The great expanse of black and the hidden in Norris’s set really stuck me as genius. In ‘Making Macbeth: An Introduction with Rufus Norris’, the director acknowledges the juxtaposition of both the great intimacy in the play where many scenes are acted with just two people on stage, and then the epic landscape that travels between Scotland and England. With so many locations to cover, the set had to be able to be both small and private, and huge and awesome. The use of the huge ramp which bends up and over the stage works not only as this geographical path between the landscapes and battlefields but also as a bridge between the living and the dead. Some of the play’s most terrifying moments happen on or under this ramp. From the witches running out across the top of it, as if entering the play from the sky during the storm, to them skulking around like demons beneath it with their eerie musicality, to the marching demons with their backwards baby-faces, to the beheading of Macbeth, to the sticking of dead babies onto spikes, the ramp stands as a constant against the dramatic changes in the play of who lives and who dies. Its constancy in the face of violence seems to me to reflect the world’s constancy in the face of humanity’s fickle violence. Since humanity began, we have fought and attacked and killed each other throughout history all while the world looks on and adapts to our miscalculations much like a disappointed parent.
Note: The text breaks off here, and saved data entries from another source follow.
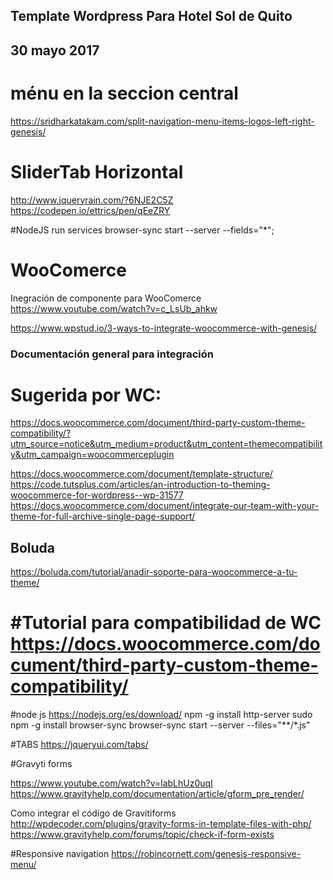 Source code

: ## Template Wordpress Para Hotel Sol de Quito
## 30 mayo 2017

# ménu en la seccion central
https://sridharkatakam.com/split-navigation-menu-items-logos-left-right-genesis/

# SliderTab Horizontal
http://www.jqueryrain.com/?6NJE2C5Z
https://codepen.io/ettrics/pen/qEeZRY


#NodeJS run services
browser-sync start --server --fields="*";




# WooComerce
Inegración de componente para WooComerce  
https://www.youtube.com/watch?v=c_LsUb_ahkw

https://www.wpstud.io/3-ways-to-integrate-woocommerce-with-genesis/


### Documentación general para integración
# Sugerida por WC:
https://docs.woocommerce.com/document/third-party-custom-theme-compatibility/?utm_source=notice&utm_medium=product&utm_content=themecompatibility&utm_campaign=woocommerceplugin

https://docs.woocommerce.com/document/template-structure/
https://code.tutsplus.com/articles/an-introduction-to-theming-woocommerce-for-wordpress--wp-31577
https://docs.woocommerce.com/document/integrate-our-team-with-your-theme-for-full-archive-single-page-support/

## Boluda
https://boluda.com/tutorial/anadir-soporte-para-woocommerce-a-tu-theme/


#Tutorial para compatibilidad de WC
https://docs.woocommerce.com/document/third-party-custom-theme-compatibility/
=======
#node js
 https://nodejs.org/es/download/
 npm -g install http-server
 sudo npm -g install browser-sync
 browser-sync start --server --files="**/*.js"


 #TABS
 https://jqueryui.com/tabs/


 #Gravyti forms

 https://www.youtube.com/watch?v=labLhUz0uqI
 https://www.gravityhelp.com/documentation/article/gform_pre_render/
 
 Como integrar el código de Gravitiforms
 http://wpdecoder.com/plugins/gravity-forms-in-template-files-with-php/
 https://www.gravityhelp.com/forums/topic/check-if-form-exists
 
 #Responsive navigation
 https://robincornett.com/genesis-responsive-menu/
Kinnear and Duff successfully exude the chemistry that is so necessary to playing the play’s infamous couple. So much of Macbeth’s actions and mistakes are the result of manipulation and pressure by his ambitious and powerful spouse.


“Art thou afeard to be the same in thine own act and valour, as thou art in desire?”


With one line, Lady Macbeth convinces her husband to commit regicide and grasp the fate that he has been told by the witches will be his. Typically, this line plays on ideas of masculinity, shaming Macbeth into action for, without action, he is not really a man. (Whatever that means.) In Norris’s adaptation, there is a heightened desperation in this line that moves it on from just being a simple put-down about Macbeth’s virility to something more about Macbeth’s place in this desperate civil war where, as his wife, Lady Macbeth can only do so much herself. Knowing this, her power and ultimately her downfall is her sexuality and her manipulation of the man who loves her.



Children are always significant in any adaptation of Macbeth whether in their existence or absence. Always in their deaths. Norris’s Macbeth is no different. From Act 4 Scene 2 and the murder of Lady Macduff and her children to the childlessness of Macbeth and his wife to the corpses of babies set upon spikes on the ramp, children in this play are in stark contrast to world they live in. It is interesting to think of modern conflicts and the children that must live and attempt to survive in war-zones. The suffering that real-life children go through whether it be locking them in cages on the North American/Mexican border or releasing chlorine gas over their homes in the Middle East, women and children most frequently are the victims of the machinations of men. While in Macbeth, it is not said whether or not Lady Macduff is raped before her death (although as she dies off stage, it may be implied), in many countries worldwide, women are used as bargaining chips and sexual objects in the conflicts of men. Take the Boko Haram girls of Nigeria for instance who are kidnapped, raped and married off to jihadi soldiers in the hundreds. In Norris’s Macbeth, it is hard not to see Lady Macduff and her children as representative of all those who suffer for the sake of their fathers, brothers and husbands in predominantly male wars.



It is rare for me to criticise any work done by the National Theatre and today is no different. Norris’s Macbeth is a dark and eerily modern nightmare that resembles our new, terrifying forms of conflict. We may not fight in kilts on horseback anymore but the central threads remain the same. Ambition kills, nightmares are real and the modern war-zone rages on.